Expeditors International’s 8-K

Expeditors (EXPD) just released its latest 8-K report. If you’re not familiar with Expeditors—or for that matter, 8-K reports—I encourage you to give it a read. The company uses these public disclosure reports to answer questions from analysts and shareholders. Their answers are anything but your standard corporate boilerplate. I look at boring reports all day long and trust me—nobody does anything quite like this. Here are some examples:

While we’re on this topic, it is our observation that some seem to believe that if there are no backlogs at the ports and/or airports, we must not be experiencing a very strong peak season. It may just be us, but having a fair number of “peak season” scars on our back, we think that this perception is incorrect. The logic behind this assertion makes about as much sense as the postman only facing a challenging canine situation as they are being bitten.
Postal carriers are obviously smarter than this, and are renowned for taking proper evasive action in order to deliver the mail under any four-legged situation. They quickly and fully understand that once a set of incisors are imbedded in your gluteus maximus, the time for planning is long gone. At this stage, it’s too late to solve the problem, and you’re relegated to hoping you can manage your way through it.
Just as the growling or simply prowling canine custodian on the front porch sends a message to the postman of potential trouble ahead, a supply chain sends out “peak season” growls of its own and these typically happen long before we are in the teeth of a substantial backlog. The attentive and attuned managers, like the astute postman, will move to mitigate their exposure, rather than plowing blindly forward hoping to avoid being bitten.

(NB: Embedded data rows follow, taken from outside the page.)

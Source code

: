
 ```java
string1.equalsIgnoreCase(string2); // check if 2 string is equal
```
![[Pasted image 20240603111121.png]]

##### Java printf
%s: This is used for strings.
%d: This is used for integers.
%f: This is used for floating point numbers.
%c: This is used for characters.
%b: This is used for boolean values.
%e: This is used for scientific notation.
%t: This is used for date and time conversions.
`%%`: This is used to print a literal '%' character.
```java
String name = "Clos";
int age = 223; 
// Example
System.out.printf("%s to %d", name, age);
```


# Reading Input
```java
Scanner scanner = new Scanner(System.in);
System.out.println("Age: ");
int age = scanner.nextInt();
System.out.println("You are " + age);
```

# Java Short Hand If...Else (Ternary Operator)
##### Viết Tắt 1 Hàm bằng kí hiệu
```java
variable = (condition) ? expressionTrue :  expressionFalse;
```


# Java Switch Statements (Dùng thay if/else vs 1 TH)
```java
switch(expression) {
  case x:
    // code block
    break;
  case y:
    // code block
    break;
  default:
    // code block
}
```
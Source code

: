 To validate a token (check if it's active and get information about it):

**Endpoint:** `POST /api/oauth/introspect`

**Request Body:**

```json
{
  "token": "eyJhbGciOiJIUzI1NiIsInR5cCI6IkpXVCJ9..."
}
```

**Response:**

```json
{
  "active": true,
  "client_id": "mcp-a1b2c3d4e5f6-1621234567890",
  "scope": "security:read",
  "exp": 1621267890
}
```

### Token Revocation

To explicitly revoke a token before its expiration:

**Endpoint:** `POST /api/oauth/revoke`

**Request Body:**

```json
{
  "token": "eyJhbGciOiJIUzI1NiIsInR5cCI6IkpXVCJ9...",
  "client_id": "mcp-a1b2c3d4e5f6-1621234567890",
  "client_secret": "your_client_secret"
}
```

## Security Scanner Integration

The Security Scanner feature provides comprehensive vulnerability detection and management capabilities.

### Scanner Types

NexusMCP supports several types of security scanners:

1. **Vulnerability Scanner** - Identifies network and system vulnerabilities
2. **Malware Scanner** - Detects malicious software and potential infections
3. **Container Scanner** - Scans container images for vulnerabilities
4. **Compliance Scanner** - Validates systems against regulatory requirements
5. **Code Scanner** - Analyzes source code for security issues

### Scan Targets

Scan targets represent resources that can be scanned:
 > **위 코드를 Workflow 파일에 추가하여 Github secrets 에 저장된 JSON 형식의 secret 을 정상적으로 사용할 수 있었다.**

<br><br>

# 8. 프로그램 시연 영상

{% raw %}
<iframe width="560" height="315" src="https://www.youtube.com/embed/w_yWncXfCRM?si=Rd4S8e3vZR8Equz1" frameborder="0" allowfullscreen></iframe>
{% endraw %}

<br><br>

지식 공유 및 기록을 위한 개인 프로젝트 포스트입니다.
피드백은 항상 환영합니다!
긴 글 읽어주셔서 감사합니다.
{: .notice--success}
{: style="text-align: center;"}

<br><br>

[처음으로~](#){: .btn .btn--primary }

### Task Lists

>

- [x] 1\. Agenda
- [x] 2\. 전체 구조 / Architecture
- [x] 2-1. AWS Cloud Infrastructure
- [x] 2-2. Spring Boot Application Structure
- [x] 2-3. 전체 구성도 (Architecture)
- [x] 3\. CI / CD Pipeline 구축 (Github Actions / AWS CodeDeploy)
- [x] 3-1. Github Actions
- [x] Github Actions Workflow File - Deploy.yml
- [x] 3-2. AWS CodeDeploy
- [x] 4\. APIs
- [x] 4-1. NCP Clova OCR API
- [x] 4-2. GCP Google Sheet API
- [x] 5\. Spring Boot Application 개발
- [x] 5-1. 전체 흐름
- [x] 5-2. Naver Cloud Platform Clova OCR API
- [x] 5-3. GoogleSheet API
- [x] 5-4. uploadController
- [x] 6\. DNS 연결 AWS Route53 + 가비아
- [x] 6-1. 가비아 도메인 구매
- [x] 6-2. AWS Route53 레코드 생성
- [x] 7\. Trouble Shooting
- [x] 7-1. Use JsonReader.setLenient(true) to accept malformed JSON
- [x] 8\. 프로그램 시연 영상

And later, the company takes a shot at the “Street high” forecast.

You did not comment on the fourth quarter 2005 outlook this time; sometimes you do and I am aware that normally the third and fourth quarter are fairly similar. Anything different with this trend?
We did not provide color in our third quarter 2005 earnings concerning the outlook for the fourth quarter largely because we wouldn’t really know what to say at this point. The concern is that we really don’t know whether what we experienced during the third quarter was a meaningful trend that will carry forward into the fourth quarter or was a material acceleration of the shipping patterns from what we would typically expect to handle in the fourth quarter in anticipation of the possibility that extra transit time would be required. From a freight volume standpoint, October 2005 was a very strong month, as it usually is, but making any comment about the fourth quarter requires us to read the “tea leaves” as it were with respect to the last two months of 2005.
That all having been said, if we had to make estimates, and we don’t, we would not automatically get overly aggressive with a fourth quarter estimate. We also have to wonder about the motives of someone who is way outside the group consensus. Is $.54 a real estimate or is it a transposition of $.45 that pride will not allow you to correct? We know that $.54 is way above the other estimates, we just wonder why? This is especially true given the underlying opinion of the stock.

I think you can see why I feel more confident about investing in a company like this.